Il est un peu tôt pour analyser complètement ces évolutions. Nous la mettons en relation avec le clivage familial qui traverse aujourd’hui la société française et sépare les catégories favorisées et défavorisées. Les catégories supérieures « font » famille alors que le célibat et la monoparentalité frappent très durement les hommes et les femmes des catégories populaires. Or le fait de pouvoir – ou pas – vivre en couple et entouré d’enfants engage des pratiques télévisuelles très différentes. La télévision favorise le rassemblement familial, certes, mais seulement et seulement si la famille est préalablement rassemblée. Dans les ménages des catégories supérieures où elle l’est plus souvent, la télévision offre la possibilité d’accéder chez soi à différents spectacles : films, séries, divertissements. On peut penser que c’est dans les milieux sociaux les plus intégrés familialement que les nouveaux modes de consommation de la télévision (en particulier la VOD payante), qui ressortent bien de l’étude MAP, sont les plus fréquents. L’étude belge montre qu’un peu plus d’un tiers des ménages recourent à la VOD payante. En France, la proportion est similaire, si l’on en juge par les chiffres de Médiamétrie. Mais les données de cet institut n’étant pas publics, il est difficile d’en savoir plus. Or si l’on veut vraiment comprendre comment ces nouveaux modes de consommation se diffusent, il faut pouvoir les associer aux caractéristiques sociales des ménages, non seulement leur âge, leur niveau de diplôme, leur profession, mais aussi leur statut familial. Dans les ménages composés de personnes seules ou d’adultes vivant seuls avec des enfants – situations plus fréquentes dans les catégories populaires –, la télévision ne peut pas à elle-seule pallier l’isolement et la fragilité du lien familial. Il semble que le tassement de la consommation de la télévision chez les ouvriers et les employés, qu’on observe depuis 1997, ait parmi les causes possibles celle de la moindre possibilité pour eux de faire famille. L’isolement pousse une partie d’entre eux, surtout parmi les jeunes adultes, vers d’autres supports comme la tablette ou le smartphone et vers des contenus numériques dont la réception est plus solitaire. Il faudrait voir si ces hypothèses seraient pertinentes aussi pour le cas de la Belgique.   

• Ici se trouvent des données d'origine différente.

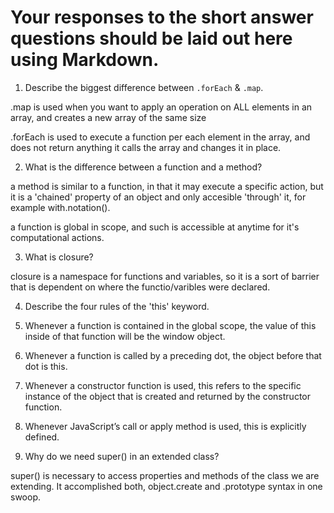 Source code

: # Your responses to the short answer questions should be laid out here using Markdown.
1. Describe the biggest difference between `.forEach` & `.map`.

.map is used when you want to apply an operation on ALL  elements in an array, and creates a new array of the same size

.forEach is used to execute a function per each element in the array, and does not return anything it calls the array and changes it in place.


2. What is the difference between a function and a method?

a method is similar to a function, in that it may execute a specific action, but it is a 'chained' property of an object and only accesible 'through' it, for example with.notation().

a function is global in scope, and such is accessible at anytime for it's computational actions.

3. What is closure?

closure is a namespace for functions and variables, so it is a sort of barrier that is dependent on where the functio/varibles were declared.


4. Describe the four rules of the 'this' keyword.
1. Whenever a function is contained in the global scope, the value of this inside of that function will be the window object.

2. Whenever a function is called by a preceding dot, the object before that dot is this.

3. Whenever a constructor function is used, this refers to the specific instance of the object that is created and returned by the constructor function.

4. Whenever JavaScript’s call or apply method is used, this is explicitly defined.



5. Why do we need super() in an extended class?

super() is necessary to access properties and methods of the class we are extending.
It accomplished both, object.create and .prototype syntax in one swoop.



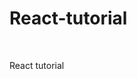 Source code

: # React-tutorial

[![<CircleCI>](https://circleci.com/gh/LeeJehwan/React-tutorial.svg?style=svg)](https://app.circleci.com/pipelines/github/LeeJehwan/React-tutorial)
![<Languages>](https://img.shields.io/github/languages/count/LeeJehwan/React-tutorial)
![<TopLanguages>](https://img.shields.io/github/languages/top/LeeJehwan/React-tutorial)
![<LastCommit>](https://img.shields.io/github/last-commit/LeeJehwan/React-tutorial)

React tutorial

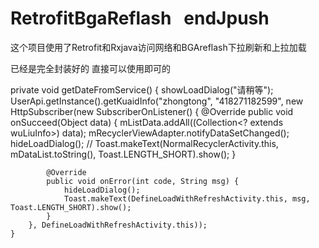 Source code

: # RetrofitBgaReflash   endJpush 
这个项目使用了Retrofit和Rxjava访问网络和BGAreflash下拉刷新和上拉加载

已经是完全封装好的 直接可以使用即可的






private void getDateFromService() {
          showLoadDialog("请稍等");
           UserApi.getInstance().getKuaidInfo("zhongtong", "418271182599", new HttpSubscriber<wuLiuInfo>(new SubscriberOnListener() {
            @Override
            public void onSucceed(Object data) {
                mListData.addAll((Collection<? extends wuLiuInfo>) data);
                mRecyclerViewAdapter.notifyDataSetChanged();
                hideLoadDialog();
                // Toast.makeText(NormalRecyclerActivity.this, mDataList.toString(), Toast.LENGTH_SHORT).show();
            }

            @Override
            public void onError(int code, String msg) {
                hideLoadDialog();
                Toast.makeText(DefineLoadWithRefreshActivity.this, msg, Toast.LENGTH_SHORT).show();
            }
        }, DefineLoadWithRefreshActivity.this));
    }
   
    
    
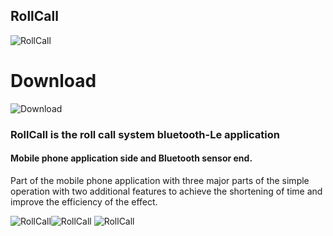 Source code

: ## RollCall


![RollCall](https://i.imgur.com/DEdlzRX.png)

# Download
![Download](https://i.imgur.com/hwQwJ7K.png)


### RollCall is the roll call system  bluetooth-Le application

#### Mobile phone application side and Bluetooth sensor end. 
Part of the mobile phone application with three major parts of the simple
operation with two additional features to achieve the shortening of time and improve the efficiency of the effect.



![RollCall](https://i.imgur.com/l9y9LG9.jpg)![RollCall](https://i.imgur.com/dBe2t6o.jpg)
![RollCall](https://i.imgur.com/gksUQpz.jpg)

Quel regard portez-vous sur les inégalités dans les usages des équipements numériques et nouveaux modes de consommation des médias ? 

On découvre, à travers les constats de l’étude MAP et d’autres similaires, une persistance des inégalités dans l’accès aux équipements numériques et aux nouveaux modes de consommation. Ces inégalités sont d’ordre économique et culturel mais aussi générationnel : elles frappent en premier les ménages aux revenus et aux diplômes les moins élevés et ceux composés de personnes âgées, socialisées à des âges où le numérique n’existait pas. Mais ce qui est étonnant c’est que ces inégalités étonnent. Elles préexistaient au numérique et elles ne disparaissent pas avec lui. Comment le numérique aurait-il bien pu les résorber ? Or beaucoup ont pensé qu’Internet allait un peu magiquement réduire les distances sociales, ouvrir les possibles culturels, hisser les plus âgés au seuil des choses modernes. C’est oublier qu’Internet n’est qu’un outil de communication, puissant certes, mais dont les usages restent fondamentalement dépendants des ressources économiques et culturelles possédées, des habitudes acquises, des raisons ou pas de se l’approprier. Insister sur les inégalités face au numérique a l’intérêt de rappeler la dimension structurelle des écarts entre les individus et les groupes sociaux et les multiples déterminations qui favorisent ou pas l’appropriation d’une nouvelle technologie. Mais ces discours finissent aussi par blâmer celles et ceux qui ne consomment pas ou peu Internet ou qui restent étrangers à la VOD. Ils passent pour n’être pas assez modernes aux yeux de ceux qui, plus jeunes, plus diplômés, plus aguerris à l’informatique et aux nouvelles technologies de l’information et de la communication imposent leurs propres normes et leurs propres pratiques comme seules valables.